L'image des portes, omniprésente dans la séquence d'ouverture, est emblématique du personnage. La jeune femme essaie d'ouvrir des portes avec toute son énergie, pour ne pas rester dehors.

On notera la violence avec laquelle elle saisit les casiers, dans le vestiaire, pour ne pas être sortie.

3. Un regard proche et distant

"voir jusqu'où ça pouvait l'amener" disait Luc Dardenne. Il faut souligner la singularité du regard porté sur le personnage.

C'est un regard qui semble coller à la jeune femme. On est toujours très près physiquement. Il n'y a pas de cadre large. Il n'y a pas de cadre sans Rosetta.

La caméra n'est jamais en avance sur la jeune femme. Le cadre n'accueille pas les personnages, comme dans le cinéma traditionnel. Il essaie de suivre un personnage.

L'action commence in media res, voire même après. L'action est déjà finie : Rosetta est déjà renvoyée. Le spectateur doit saisir des bribes, essayer de deviner.

Luc Dardenne : Raconter empêche d'exister. Moins on raconte un personnage, plus il existe. On a essayé de ne pas raconter. On a tout fait dans ce sens, la mise en scène, le montage. Plutôt que de raconter, on a essayé de trouver les mouvements essentiels du personnage.

Entretien réalisé par Michèle Halberstadtpour pour le centre du cinéma de la Fédération Wallonie-Bruxelles, 2001.

La situation pourrait susciter la sympathie et favoriser l'identification, mais ce processus d'identification est sans cesse cassé. A aucun moment on n'entre dans le point de vue d'un personnnage. le regard est toujours extérieur. Rosetta reste opaque.

Rosetta est seule pour que le spectateur puisse être avec elle. Elle souffre et celui ou celle qui la regarde peut faire l’expérience de souffrir pour l’autre qui souffre. Pour que cette expérience ne soit pas seulement narcissique, il faut que Rosetta résiste à ce qui permet au spectateur de se projeter et de verser des larmes sur lui-même. Elle doit lui échapper, lui déplaire parfois, ne pas le séduire, ne pas devenir la victime à la recherche de sa trop facile pitié.

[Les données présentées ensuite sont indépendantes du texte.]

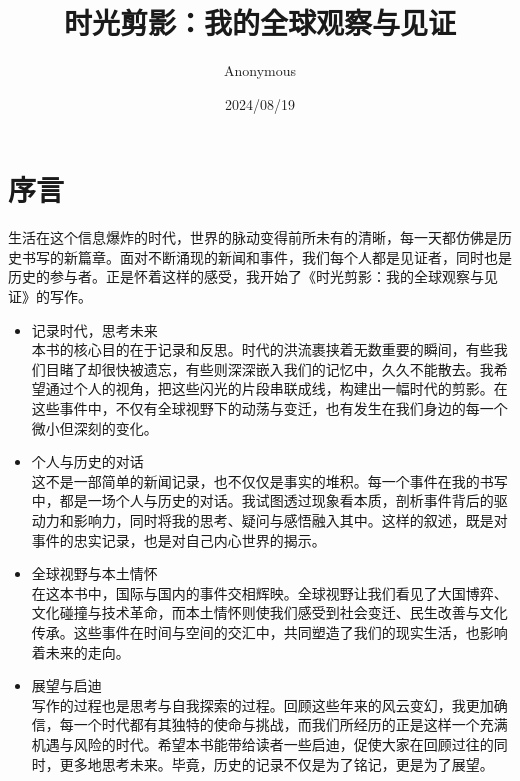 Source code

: \documentclass[lang=cn,newtx,10pt,scheme=chinese]{elegantbook}
\title{时光剪影：我的全球观察与见证}
\author{Anonymous}
\date{2024/08/19}
\begin{document}
\maketitle
\frontmatter

\tableofcontents

\mainmatter

\chapter{序言}

生活在这个信息爆炸的时代，世界的脉动变得前所未有的清晰，每一天都仿佛是历史书写的新篇章。面对不断涌现的新闻和事件，我们每个人都是见证者，同时也是历史的参与者。正是怀着这样的感受，我开始了《时光剪影：我的全球观察与见证》的写作。

\begin{itemize}
\item 记录时代，思考未来 \\
本书的核心目的在于记录和反思。时代的洪流裹挟着无数重要的瞬间，有些我们目睹了却很快被遗忘，有些则深深嵌入我们的记忆中，久久不能散去。我希望通过个人的视角，把这些闪光的片段串联成线，构建出一幅时代的剪影。在这些事件中，不仅有全球视野下的动荡与变迁，也有发生在我们身边的每一个微小但深刻的变化。

\item 个人与历史的对话 \\
这不是一部简单的新闻记录，也不仅仅是事实的堆积。每一个事件在我的书写中，都是一场个人与历史的对话。我试图透过现象看本质，剖析事件背后的驱动力和影响力，同时将我的思考、疑问与感悟融入其中。这样的叙述，既是对事件的忠实记录，也是对自己内心世界的揭示。

\item 全球视野与本土情怀 \\
在这本书中，国际与国内的事件交相辉映。全球视野让我们看见了大国博弈、文化碰撞与技术革命，而本土情怀则使我们感受到社会变迁、民生改善与文化传承。这些事件在时间与空间的交汇中，共同塑造了我们的现实生活，也影响着未来的走向。

\item 展望与启迪 \\
写作的过程也是思考与自我探索的过程。回顾这些年来的风云变幻，我更加确信，每一个时代都有其独特的使命与挑战，而我们所经历的正是这样一个充满机遇与风险的时代。希望本书能带给读者一些启迪，促使大家在回顾过往的同时，更多地思考未来。毕竟，历史的记录不仅是为了铭记，更是为了展望。
\end{itemize}




\end{document}
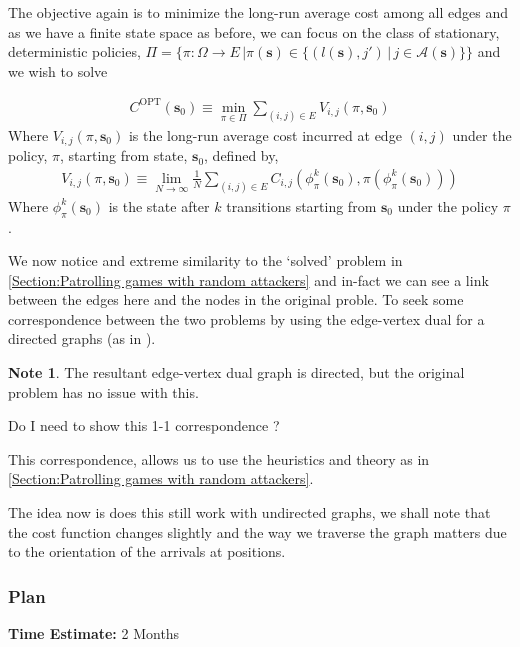 \documentclass[a4paper,10pt]{article}
\theoremstyle{definition}
\theoremstyle{definition}
\theoremstyle{remark}
\theoremstyle{definition}
\newtheorem*{note}{Note}
\begin{document}
The objective again is to minimize the long-run average cost among all edges and as we have a finite state space as before, we can focus on the class of stationary, deterministic policies, $\Pi = \{ \pi: \Omega \rightarrow E \, | \pi(\bm{s}) \in  \{(l(\bm{s}),j') \, | \, j \in \mathcal{A}(\bm{s}) \} \}$ and we wish to solve

\begin{align*}
C^{\text{OPT}}(\bm{s}_{0}) \equiv \min\limits_{\pi \in \Pi} \sum\limits_{(i,j) \in E} V_{i,j}(\pi,\bm{s}_{0})
\end{align*}
Where $V_{i,j}(\pi,\bm{s}_{0})$ is the long-run average cost incurred at edge $(i,j)$ under the policy, $\pi$, starting from state, $\bm{s}_{0}$, defined by,
\begin{align*}
V_{i,j}(\pi,\bm{s}_{0}) \equiv \lim\limits_{N \rightarrow \infty} \frac{1}{N} \sum\limits_{(i,j) \in E} C_{i,j}(\phi^{k}_{\pi}(\bm{s}_{0}),\pi(\phi^{k}_{\pi}(\bm{s}_{0})))
\end{align*}
Where $\phi^{k}_{\pi}(\bm{s}_{0})$ is the state after $k$ transitions starting from $\bm{s}_{0}$ under the policy $\pi$.


We now notice and extreme similarity to the `solved' problem in \ref{Section:Patrolling games with random attackers} and in-fact we can see a link between the edges here and the nodes in the original proble. To seek some correspondence between the two problems by using the edge-vertex dual for a directed graphs (as in ).

\begin{note}
The resultant edge-vertex dual graph is directed, but the original problem has no issue with this.
\end{note}

\begin{Huge}
Do I need to show this 1-1 correspondence ?
\end{Huge}

This correspondence, allows us to use the heuristics and theory as in \ref{Section:Patrolling games with random attackers}.

The idea now is does this still work with undirected graphs, we shall note that the cost function changes slightly and the way we traverse the graph matters due to the orientation of the arrivals at positions.

\subsubsection{Plan}
\textbf{Time Estimate:} 2 Months
\end{document}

Luc Dardenne, Au dos de nos images, 1991-2005, Paris, éd. du Seuil, 2005, note du 14/08/1998.

L'absence totale de musique, y compris pendant le générique, accentue ce sentiment d'extériorité.

La séquence initiale ne suggère pas, elle montre.

Dès lors, la relation avec le personnage est difficile pour le spectateur : il est confronté à un personnage dont il reste toujours à distance.

Pistes d'études

1. La peinture de la précarité extrême

A noter : le film a donné son nom à une loi en Belgique pour aider à l'insertion des jeunes chômeurs, le "plan Rosetta".

Comment les objets et les lieux emplissent-ils la vie du personnage ?

Le cinéma s’intéresse à l’accessoire. L’essentiel du cinéma, c’est l’accessoire.

Luc Dardenne, Au dos de nos images, 1991-2005, Paris, éd. du Seuil, 2005, p. 158.

Rosetta n’a pas de psychologie parce qu’elle a des tâches à accomplir, des choses à faire. Son être entier est occupé, obsédé, obnubilé, assiégé par ce qu’elle a à faire, à chercher, à trouver.

Luc Dardenne, Au dos de nos images, 1991-2005, Paris, éd. du Seuil, 2005, note du 15/05/1997.

1.1. Les lieux et les objets

Les décors sont très contrastés : d'un côté, le milieu urbain ; de l'autre, le camping. Entre les deux, la forêt. Il n'y a pas de paysage filmé pour lui-même. Les décors sont gris, sans lumière.

Le choix du camping comme lieu de vie contribue à cette impression d'extrême précarité :

Luc Dardenne : Nous voulions mettre Rosetta dans des conditions de vie où elle se sent tomber dans le trou. Je crois que pour parler du désarroi spirituel, moral, il faut partir d'un dépouillement matériel. Dans ce dénuement matériel, on peut exagérer, fictionnaliser au maximum les situations, afin de voir les questions morales que cela pose, et finalement la seule question : tuer ou ne pas tuer.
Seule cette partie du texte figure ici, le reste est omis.